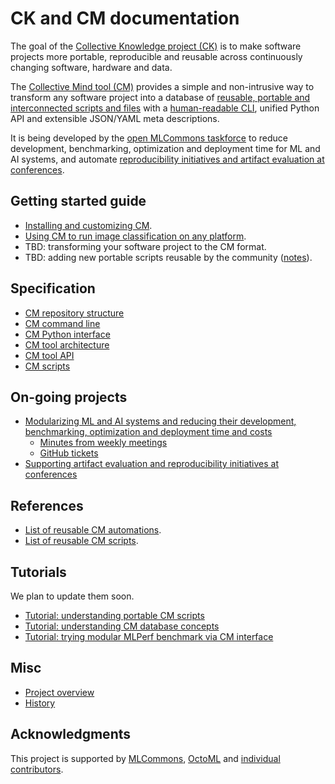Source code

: # CK and CM documentation

The goal of the [Collective Knowledge project (CK)](https://learning.acm.org/techtalks/reproducibility) 
is to make software projects more portable, reproducible and reusable 
across continuously changing software, hardware and data.

The [Collective Mind tool (CM)](cm/cmind) 
provides a simple and non-intrusive way to transform any software project
into a database of [reusable, portable and interconnected scripts and files](list_of_scripts.md)
with a [human-readable CLI](tutorials/sc22-scc-mlperf.md), 
unified Python API and extensible JSON/YAML meta descriptions.

It is being developed by the [open MLCommons taskforce](mlperf-education-workgroup.md) 
to reduce development, benchmarking, optimization and deployment time for ML and AI systems,
and automate [reproducibility initiatives and artifact evaluation at conferences](tutorials/sc22-scc-mlperf.md).



## Getting started guide

* [Installing and customizing CM](installation.md).
* [Using CM to run image classification on any platform](tutorials/modular-image-classification.md).
* TBD: transforming your software project to the CM format.
* TBD: adding new portable scripts reusable by the community ([notes](../cm/docs/tutorial-scripts.md#adding-new-artifacts-scripts-and-workflows-to-cm)).

## Specification

* [CM repository structure](specs/cm-repository.md)
* [CM command line](specs/cm-cli.md)
* [CM Python interface](specs/cm-python-interface.md)
* [CM tool architecture](specs/cm-tool-architecture.md)
* [CM tool API](https://cknowledge.org/docs/cm/api/cmind.html)
* [CM scripts](specs/cm-script.md)

## On-going projects

* [Modularizing ML and AI systems and reducing their development, benchmarking, optimization and deployment time and costs](mlperf-education-workgroup.md)
  * [Minutes from weekly meetings](https://docs.google.com/document/d/1zMNK1m_LhWm6jimZK6YE05hu4VH9usdbKJ3nBy-ZPAw/edit)
  * [GitHub tickets](https://github.com/mlcommons/ck/issues)
* [Supporting artifact evaluation and reproducibility initiatives at conferences](https://cTuning.org/ae)

## References

* [List of reusable CM automations](list_of_automations.md).
* [List of reusable CM scripts](list_of_scripts.md).

## Tutorials

We plan to update them soon.

* [Tutorial: understanding portable CM scripts](tutorials/scripts.md)
* [Tutorial: understanding CM database concepts](tutorials/concept.md)
* [Tutorial: trying modular MLPerf benchmark via CM interface](tutorials/sc22-scc-mlperf.md)


## Misc

* [Project overview](overview.md)
* [History](history.md)



## Acknowledgments

This project is supported by [MLCommons](https://mlcommons.org), [OctoML](https://octoml.ai) 
and [individual contributors](https://github.com/mlcommons/ck/blob/master/CONTRIBUTING.md).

....

Exercise goal
Copy the entries precisely, images excluded.

Answer section
Source code

: # CK and CM documentation

The goal of the [Collective Knowledge project (CK)](https://learning.acm.org/techtalks/reproducibility) 
is to make software projects more portable, reproducible and reusable 
across continuously changing software, hardware and data.

The [Collective Mind tool (CM)](cm/cmind) 
provides a simple and non-intrusive way to transform any software project
into a database of [reusable, portable and interconnected scripts and files](list_of_scripts.md)
with a [human-readable CLI](tutorials/sc22-scc-mlperf.md), 
unified Python API and extensible JSON/YAML meta descriptions.

It is being developed by the [open MLCommons taskforce](mlperf-education-workgroup.md) 
to reduce development, benchmarking, optimization and deployment time for ML and AI systems,
and automate [reproducibility initiatives and artifact evaluation at conferences](tutorials/sc22-scc-mlperf.md).



## Getting started guide

* [Installing and customizing CM](installation.md).
* [Using CM to run image classification on any platform](tutorials/modular-image-classification.md).
* TBD: transforming your software project to the CM format.
* TBD: adding new portable scripts reusable by the community ([notes](../cm/docs/tutorial-scripts.md#adding-new-artifacts-scripts-and-workflows-to-cm)).

## Specification

* [CM repository structure](specs/cm-repository.md)
* [CM command line](specs/cm-cli.md)
* [CM Python interface](specs/cm-python-interface.md)
* [CM tool architecture](specs/cm-tool-architecture.md)
* [CM tool API](https://cknowledge.org/docs/cm/api/cmind.html)
* [CM scripts](specs/cm-script.md)

## On-going projects

* [Modularizing ML and AI systems and reducing their development, benchmarking, optimization and deployment time and costs](mlperf-education-workgroup.md)
  * [Minutes from weekly meetings](https://docs.google.com/document/d/1zMNK1m_LhWm6jimZK6YE05hu4VH9usdbKJ3nBy-ZPAw/edit)
  * [GitHub tickets](https://github.com/mlcommons/ck/issues)
* [Supporting artifact evaluation and reproducibility initiatives at conferences](https://cTuning.org/ae)

## References

* [List of reusable CM automations](list_of_automations.md).
* [List of reusable CM scripts](list_of_scripts.md).

## Tutorials

We plan to update them soon.

* [Tutorial: understanding portable CM scripts](tutorials/scripts.md)
* [Tutorial: understanding CM database concepts](tutorials/concept.md)
* [Tutorial: trying modular MLPerf benchmark via CM interface](tutorials/sc22-scc-mlperf.md)


## Misc

* [Project overview](overview.md)
* [History](history.md)



## Acknowledgments

This project is supported by [MLCommons](https://mlcommons.org), [OctoML](https://octoml.ai) 
and [individual contributors](https://github.com/mlcommons/ck/blob/master/CONTRIBUTING.md).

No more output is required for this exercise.